IMP5HCD - the IMP5 Composite Actor for Heating and Current Drive
| Purpose | Contact persons | Input | Output |
|---|---|---|---|
| Kepler-actor for integrated modelling of Heating and Current Drive (EC,LH,IC,NBI,alphas-heating) | Thomas Johnson
Lorenzo Figini |
EU-ITM Plasma bundle
Required CPOs are: antennas, nbi, wall, equilibrium, coreprof, coreimpur.
Manual setting (Kepler variables) selecting codes, synergy options, and certain modelling parameters. |
Subset of the EU-ITM Plasma bundle containing the CPOs: waves, distsource, distribution, coresource |
- the generation of CPOs (wave, distsource, distribution and coresource),
- the different heating schemes,
- ions and electrons solvers,
- ...all the way down to the level of Actors for physics models.
The IMP5 Composite Actor for Heating and Current Drive is stored as part of the IMP5HCD-SA workflow.
The IMP5HCD include a number physics codes.

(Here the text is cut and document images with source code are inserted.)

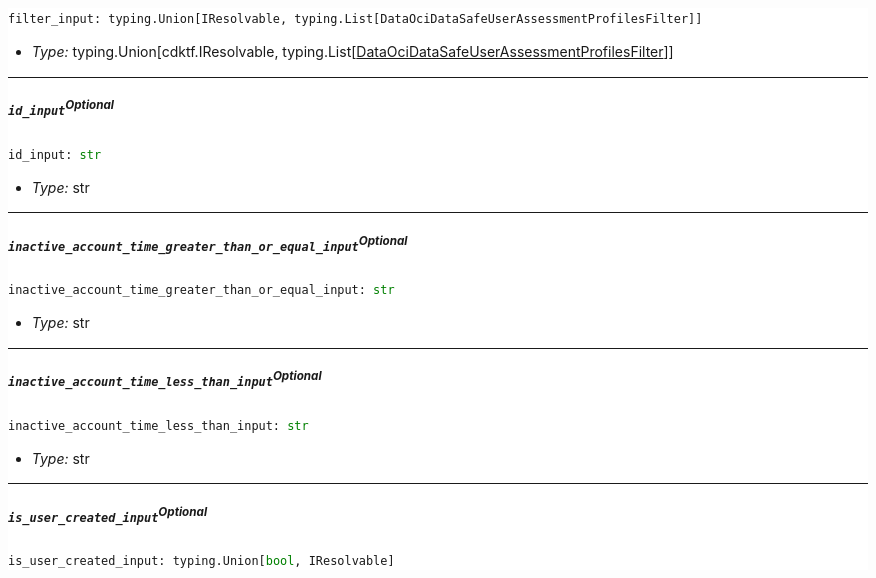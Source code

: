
 ```python
filter_input: typing.Union[IResolvable, typing.List[DataOciDataSafeUserAssessmentProfilesFilter]]
```

- *Type:* typing.Union[cdktf.IResolvable, typing.List[<a href="#rhizo-co-terraform-provider-oci.dataOciDataSafeUserAssessmentProfiles.DataOciDataSafeUserAssessmentProfilesFilter">DataOciDataSafeUserAssessmentProfilesFilter</a>]]

---

##### `id_input`<sup>Optional</sup> <a name="id_input" id="rhizo-co-terraform-provider-oci.dataOciDataSafeUserAssessmentProfiles.DataOciDataSafeUserAssessmentProfiles.property.idInput"></a>

```python
id_input: str
```

- *Type:* str

---

##### `inactive_account_time_greater_than_or_equal_input`<sup>Optional</sup> <a name="inactive_account_time_greater_than_or_equal_input" id="rhizo-co-terraform-provider-oci.dataOciDataSafeUserAssessmentProfiles.DataOciDataSafeUserAssessmentProfiles.property.inactiveAccountTimeGreaterThanOrEqualInput"></a>

```python
inactive_account_time_greater_than_or_equal_input: str
```

- *Type:* str

---

##### `inactive_account_time_less_than_input`<sup>Optional</sup> <a name="inactive_account_time_less_than_input" id="rhizo-co-terraform-provider-oci.dataOciDataSafeUserAssessmentProfiles.DataOciDataSafeUserAssessmentProfiles.property.inactiveAccountTimeLessThanInput"></a>

```python
inactive_account_time_less_than_input: str
```

- *Type:* str

---

##### `is_user_created_input`<sup>Optional</sup> <a name="is_user_created_input" id="rhizo-co-terraform-provider-oci.dataOciDataSafeUserAssessmentProfiles.DataOciDataSafeUserAssessmentProfiles.property.isUserCreatedInput"></a>

```python
is_user_created_input: typing.Union[bool, IResolvable]
```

For a schort description of these codes and contact information, follow this link.
As an example we have below illustrations of some of the structure inside the composite actors for waves and the composite actor for distribution.
Physics actors in IMP5HCD
Here follows a list of the heating and current drive actor released in the imp5hcd composite actor that have passed at least some elementary robustness tests and in most cases some form of verification. This list is likely to change within a few month time. For the latest details contact Thomas Johnson.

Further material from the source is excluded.